Which brings us to sociology. And here we find the strongest reason why most men go undiagnosed: pride.

Our society has a prescribed role for men, and expectations created by that role permeate our culture. Men are strong. Men are providers. Men don’t get emotional. Men don’t cry. Women talk through their issues, but men just get over them. Women in pain deserve help, but men in pain… they need to grow a pair and suck it up.

Little surprise, then, that men visit their doctors less frequently than women, that they are significantly more likely to skip recommended tests and screenings. Little surprise that they are twice as likely to turn to alcoholism instead. Little surprise that most don’t even begin the lengthy process of diagnosis.

For a man, even being tested for a chronic illness is an admission of inadequacy. An admission that he may be ‘weak as a girl’, unable to ‘shrug it off’ or to simply ‘man up.’ That he may be unable to work from nine to five, may find the ‘heavy lifting’ at home literally impossible for lack of ‘manpower’ and may be incapable of sustaining the occupation and hobbies that once defined him.

Hence even men who suspect that they need treatment don’t usually seek it. Some who do seek help are often turned away without being checked for a “women’s disease,” and even those who do achieve diagnosis will be faced with a loss more devastating than any physical restrictions – the reduction of their ‘manliness’ and their worth.

I am one of the exceptions, and I’m also one of the lucky ones. I’m decades younger than the typical fibromyalgia sufferer and the wrong gender, yet I was diagnosed after six months as opposed to the five-year average. Fortuitously, the senior rheumatologist I was actually referred was overbooked and a family friend was in a position to find me an appointment with a less experienced (i.e. younger) alternative, who just so happened to be the only specialist in the city who had seen fibromyalgia in men before.

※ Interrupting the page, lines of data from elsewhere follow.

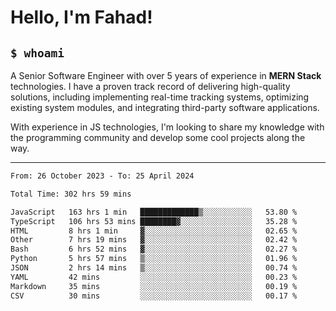 <h1>Hello, I'm Fahad!</h1>

<h2><code>$ whoami</code></h2>

A Senior Software Engineer with over 5 years of experience in **MERN Stack** technologies. I have a proven track record of delivering high-quality solutions, including implementing real-time tracking systems, optimizing existing system modules, and integrating third-party software applications.

With experience in JS technologies, I'm looking to share my knowledge with the programming community and develop some cool projects along the way.

---

<!--START_SECTION:waka-->

```txt
From: 26 October 2023 - To: 25 April 2024

Total Time: 302 hrs 59 mins

JavaScript   163 hrs 1 min   █████████████▒░░░░░░░░░░░   53.80 %
TypeScript   106 hrs 53 mins ████████▓░░░░░░░░░░░░░░░░   35.28 %
HTML         8 hrs 1 min     ▓░░░░░░░░░░░░░░░░░░░░░░░░   02.65 %
Other        7 hrs 19 mins   ▓░░░░░░░░░░░░░░░░░░░░░░░░   02.42 %
Bash         6 hrs 52 mins   ▓░░░░░░░░░░░░░░░░░░░░░░░░   02.27 %
Python       5 hrs 57 mins   ▒░░░░░░░░░░░░░░░░░░░░░░░░   01.96 %
JSON         2 hrs 14 mins   ▒░░░░░░░░░░░░░░░░░░░░░░░░   00.74 %
YAML         42 mins         ░░░░░░░░░░░░░░░░░░░░░░░░░   00.23 %
Markdown     35 mins         ░░░░░░░░░░░░░░░░░░░░░░░░░   00.19 %
CSV          30 mins         ░░░░░░░░░░░░░░░░░░░░░░░░░   00.17 %
```

<!--END_SECTION:waka-->

<!--
**heyFahad/heyFahad** is a ✨ _special_ ✨ repository because its `README.md` (this file) appears on your GitHub profile.

Here are some ideas to get you started:

- 🔭 I’m currently working on ...
- 🌱 I’m currently learning ...
- 👯 I’m looking to collaborate on ...
- 🤔 I’m looking for help with ...
- 💬 Ask me about ...
- 📫 How to reach me: ...
- 😄 Pronouns: ...
- ⚡ Fun fact: ...
-->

I had the flexible lifestyle of a university student and a family pushing me to keep investigating my symptoms. And even so, it took me months to admit that my injuries weren’t healing like they should. But if I’d had a full-time job to lose, if I’d had a family to support, if I’d lacked any of the drive, the flexibility or the luck, if I’d had less time to devote to pain management, if I’d been determined to show a brave face regardless… statistically, I’d still be undiagnosed today.

Awareness of fibromyalgia and of invisible illnesses is about more than a passing recognition that these things exist. It must include an assessment of our own health, a recognition that we are vulnerable too, and a willingness to seek help without feeling ashamed or unmanly. An ability to discuss feelings and weaknesses, and an acceptance that they are not the same thing.

If only women turn up for treatment, we will increasingly see invisible illnesses as women’s conditions and doctors will increasingly look for signs that female biology is more likely to provide. Perhaps these conditions are, truly, more likely to occur in women. But unless more men open up, we may never know for sure.